#### Dataset

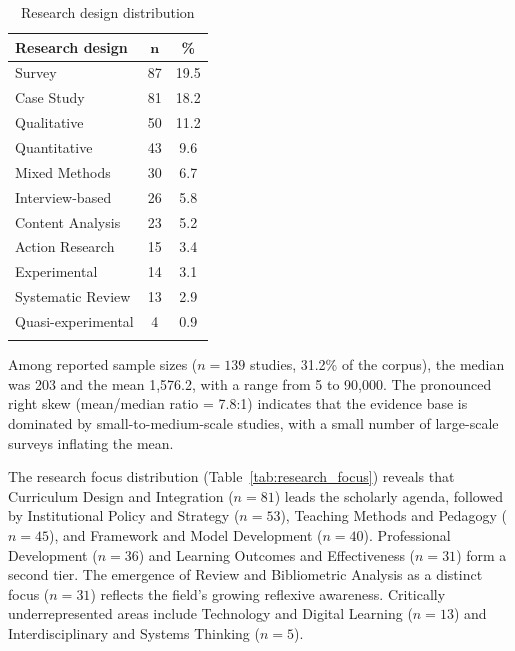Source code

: \documentclass[pdflatex,sn-basic]{sn-jnl}%
\begin{document}
\begin{table}[htbp]
\centering
\caption{Research design distribution}\label{tab:research_design}
\begin{tabular}{l c c}
\toprule
\textbf{Research design} & $\boldsymbol{n}$ & \textbf{\%} \\
\midrule
Survey & 87 & 19.5 \\
Case Study & 81 & 18.2 \\
Qualitative & 50 & 11.2 \\
Quantitative & 43 & 9.6 \\
Mixed Methods & 30 & 6.7 \\
Interview-based & 26 & 5.8 \\
Content Analysis & 23 & 5.2 \\
Action Research & 15 & 3.4 \\
Experimental & 14 & 3.1 \\
Systematic Review & 13 & 2.9 \\
Quasi-experimental & 4 & 0.9 \\
\botrule
\end{tabular}
\end{table}

Among reported sample sizes ($n = 139$ studies, 31.2\% of the corpus), the median was 203 and the mean 1,576.2, with a range from 5 to 90,000. The pronounced right skew (mean/median ratio = 7.8:1) indicates that the evidence base is dominated by small-to-medium-scale studies, with a small number of large-scale surveys inflating the mean.

The research focus distribution (Table~\ref{tab:research_focus}) reveals that Curriculum Design and Integration ($n = 81$) leads the scholarly agenda, followed by Institutional Policy and Strategy ($n = 53$), Teaching Methods and Pedagogy ($n = 45$), and Framework and Model Development ($n = 40$). Professional Development ($n = 36$) and Learning Outcomes and Effectiveness ($n = 31$) form a second tier. The emergence of Review and Bibliometric Analysis as a distinct focus ($n = 31$) reflects the field's growing reflexive awareness. Critically underrepresented areas include Technology and Digital Learning ($n = 13$) and Interdisciplinary and Systems Thinking ($n = 5$).
\end{document}
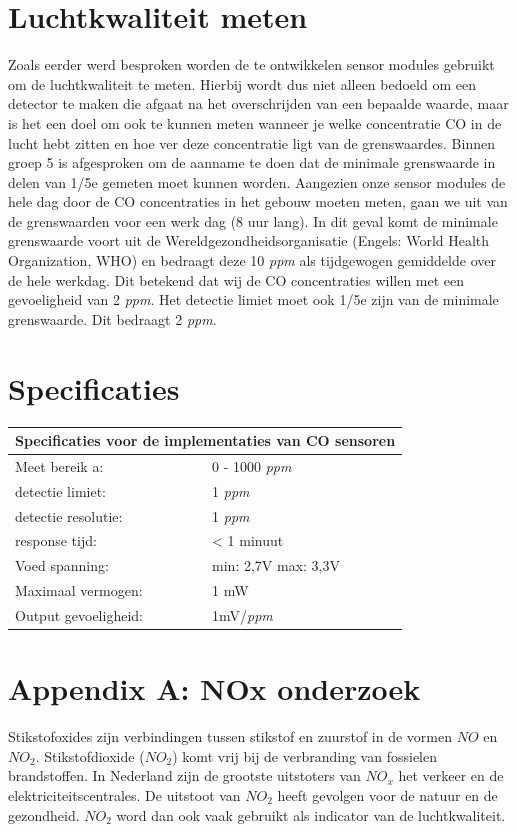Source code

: \documentclass[a4paper, 11pt]{article} %
\begin{document}
\section{Luchtkwaliteit meten}
Zoals eerder werd besproken worden de te ontwikkelen sensor modules gebruikt om de luchtkwaliteit te meten. Hierbij wordt dus niet alleen bedoeld om een detector te maken die afgaat na het overschrijden van een bepaalde waarde, maar is het een doel om ook te kunnen meten wanneer je welke concentratie CO in de lucht hebt zitten en hoe ver deze concentratie ligt van de grenswaardes. Binnen groep 5 is afgesproken om de aanname te doen dat de minimale grenswaarde in delen van 1/5e gemeten moet kunnen worden. Aangezien onze sensor modules de hele dag door de CO concentraties in het gebouw moeten meten, gaan we uit van de grenswaarden voor een werk dag (8 uur lang). In dit geval komt de minimale grenswaarde voort uit de Wereldgezondheidsorganisatie (Engels: World Health Organization, WHO) en bedraagt deze 10 \textit{ppm} als tijdgewogen gemiddelde over de hele werkdag. Dit betekend dat wij de CO concentraties willen met een gevoeligheid van 2 \textit{ppm}. Het detectie limiet moet ook 1/5e zijn van de minimale grenswaarde. Dit bedraagt 2 \textit{ppm}.

\section{Specificaties}
\begin{center}
	\begin{tabular}{ | m{5cm} | m{5cm}| } 
		\hline
		\multicolumn{2}{|c|}{Specificaties voor de implementaties van CO sensoren} \\
		\hline
		Meet bereik a: & 0 - 1000 \textit{ppm} \\
		\hline
		detectie limiet:  & 1 \textit{ppm}
		\\ 
		\hline
		detectie resolutie: & 1 \textit{ppm} 
		\\ 
		\hline
		response tijd: & < 1 minuut
		\\ 
		\hline
		Voed spanning: & min: 2,7V max: 3,3V
		\\ 
		\hline
		Maximaal vermogen: & 1 mW
		\\
		\hline
		Output gevoeligheid: & 1mV/\textit{ppm}
		\\
		\hline
	\end{tabular}
\end{center}

\newpage
\appendix
\section{Appendix A: NOx onderzoek}
Stikstofoxides zijn verbindingen tussen stikstof en zuurstof in de vormen $NO$ en $NO_2$. Stikstofdioxide ($NO_2$) komt vrij bij de verbranding van fossielen brandstoffen. In Nederland zijn de grootste uitstoters van $NO_x$ het verkeer en de elektriciteitscentrales.  De uitstoot van $NO_2$ heeft gevolgen voor de natuur en de gezondheid. $NO_2$ word dan ook vaak gebruikt als indicator van de luchtkwaliteit.
\end{document}
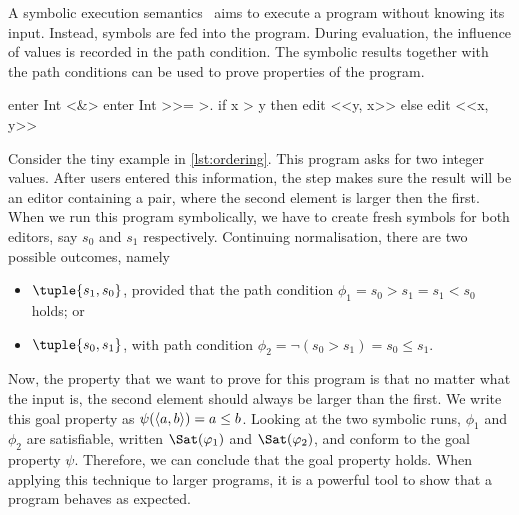 A symbolic execution semantics~\cite{King1975,Boyer1975} aims to execute a program without knowing its input.
Instead, symbols are fed into the program.
During evaluation, the influence of values is recorded in the path condition.
The symbolic results together with the path conditions can be used to prove properties of the program.

\begin{TASK}[
    float=ht,
    caption={Ordering of tuple elements.},
    captionpos=b,
    label=lst:ordering]
  enter Int <&> enter Int >>= >. if x > y then edit <<y, x>> else edit <<x, y>>
\end{TASK}

Consider the tiny example in \cref{lst:ordering}.
This program asks for two integer values.
After users entered this information, the step makes sure the result will be an editor containing a pair,
where the second element is larger then the first.
When we run this program symbolically, we have to create fresh symbols for both editors, say $s_0$ and $s_1$ respectively.
Continuing normalisation, there are two possible outcomes, namely
\begin{itemize}
  \item $\tuple{s_1,s_0}$, provided that the path condition $\phi_1 = s_0 > s_1 = s_1 < s_0$ holds; or
  \item $\tuple{s_0,s_1}$, with path condition $\phi_2 = \lnot (s_0 > s_1) = s_0 \leq s_1$.
\end{itemize}

Now, the property that we want to prove for this program is that no matter what the input is, the second element should always be larger than the first.
We write this goal property as $\psi(\langle a, b\rangle)= a \leq b$.
Looking at the two symbolic runs, $\phi_1$ and $\phi_2$ are satisfiable, written $\Sat(\phi_1)$ and $\Sat(\phi_2)$, and conform to the goal property $\psi$.
Therefore, we can conclude that the goal property holds.
%
When applying this technique to larger programs, it is a powerful tool to show that a program behaves as expected.


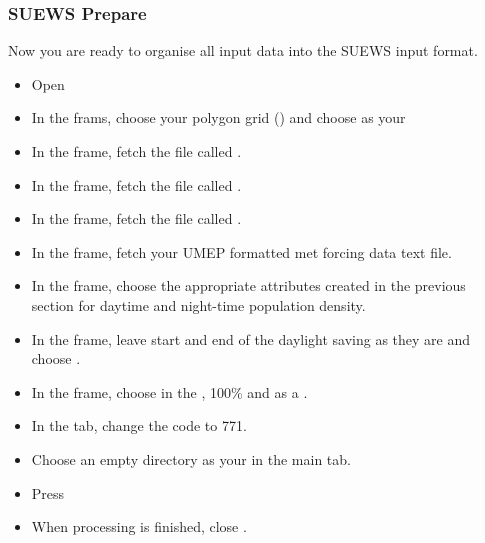\documentclass[letterpaper,10pt,english]{sphinxmanual}
\begin{document}
\subsubsection{SUEWS Prepare}
\label{\detokenize{Tutorials/SuewsSpatial:suews-prepare}}
Now you are ready to organise all input data into the SUEWS input format.
\begin{itemize}
\item {} 
Open 

\item {} 
In the  frams, choose your polygon grid () and choose  as your 

\item {} 
In the  frame, fetch the file called .

\item {} 
In the  frame, fetch the file called .

\item {} 
In the  frame, fetch the file called .

\item {} 
In the  frame, fetch your UMEP formatted met forcing data text file.

\item {} 
In the  frame, choose the appropriate attributes created in the previous section for daytime and night-time population density.

\item {} 
In the  frame, leave start and end of the daylight saving as they are and choose .

\item {} 
In the  frame, choose  in the , 100\%  and  as a .

\item {} 
In the  tab, change the code to 771.

\item {} 
Choose an empty directory as your  in the main tab.

\item {} 
Press 

\item {} 
When processing is finished, close .

\end{itemize}
\end{document}
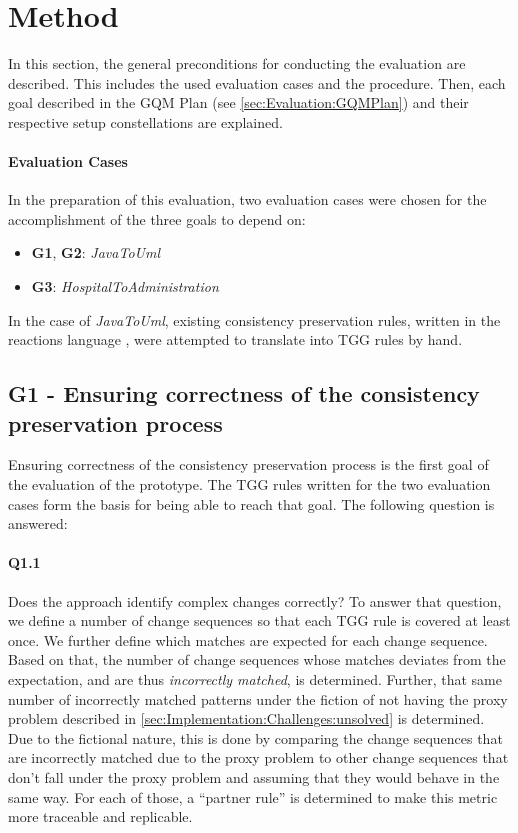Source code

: \section{Method}
\label{sec:Evaluation:Design}
In this section, the general preconditions for conducting the evaluation are described. This includes the used evaluation cases and the procedure.
Then, each goal described in the GQM Plan (see \autoref{sec:Evaluation:GQMPlan}) and their respective setup constellations are explained.

\paragraph{Evaluation Cases} In the preparation of this evaluation, two evaluation cases were chosen for the accomplishment of the three goals to depend on:
\begin{itemize}
    \item \textbf{G1}, \textbf{G2}: \emph{JavaToUml} \cite{noauthor_vitruv-toolsvitruv-casestudies_nodate, chen_java-to-uml} 
    \item \textbf{G3}: \emph{HospitalToAdministration} \cite{emoflon_tutorial, noauthor_github_emoflon_tutorial}
\end{itemize}

In the case of \emph{JavaToUml}, existing consistency preservation rules, written in the reactions language \cite{kramer_specification_2017}, were attempted to translate into TGG rules by hand.

\subsection{G1 - Ensuring correctness of the consistency preservation process}
\label{sec:Evaluation:Design:G1}
Ensuring correctness of the consistency preservation process is the first goal of the evaluation of the prototype.
The TGG rules written for the two evaluation cases form the basis for being able to reach that goal.
The following question is answered:

\paragraph{Q1.1} Does the approach identify complex changes correctly?\newline
To answer that question, we define a number of change sequences so that each TGG rule is covered at least once.
We further define which matches are expected for each change sequence.
Based on that, the number of change sequences whose matches deviates from the expectation, and are thus \emph{incorrectly matched}, is determined.
Further, that same number of incorrectly matched patterns under the fiction of not having the proxy problem described in \autoref{sec:Implementation:Challenges:unsolved} is determined. Due to the fictional nature, this is done by comparing the change sequences that are incorrectly matched due to the proxy problem to other change sequences that don't fall under the proxy problem and assuming that they would behave in the same way. For each of those, a \enquote{partner rule} is determined to make this metric more traceable and replicable.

########

How many of the lines above hold the word "consistency"? State that number and nothing else.

3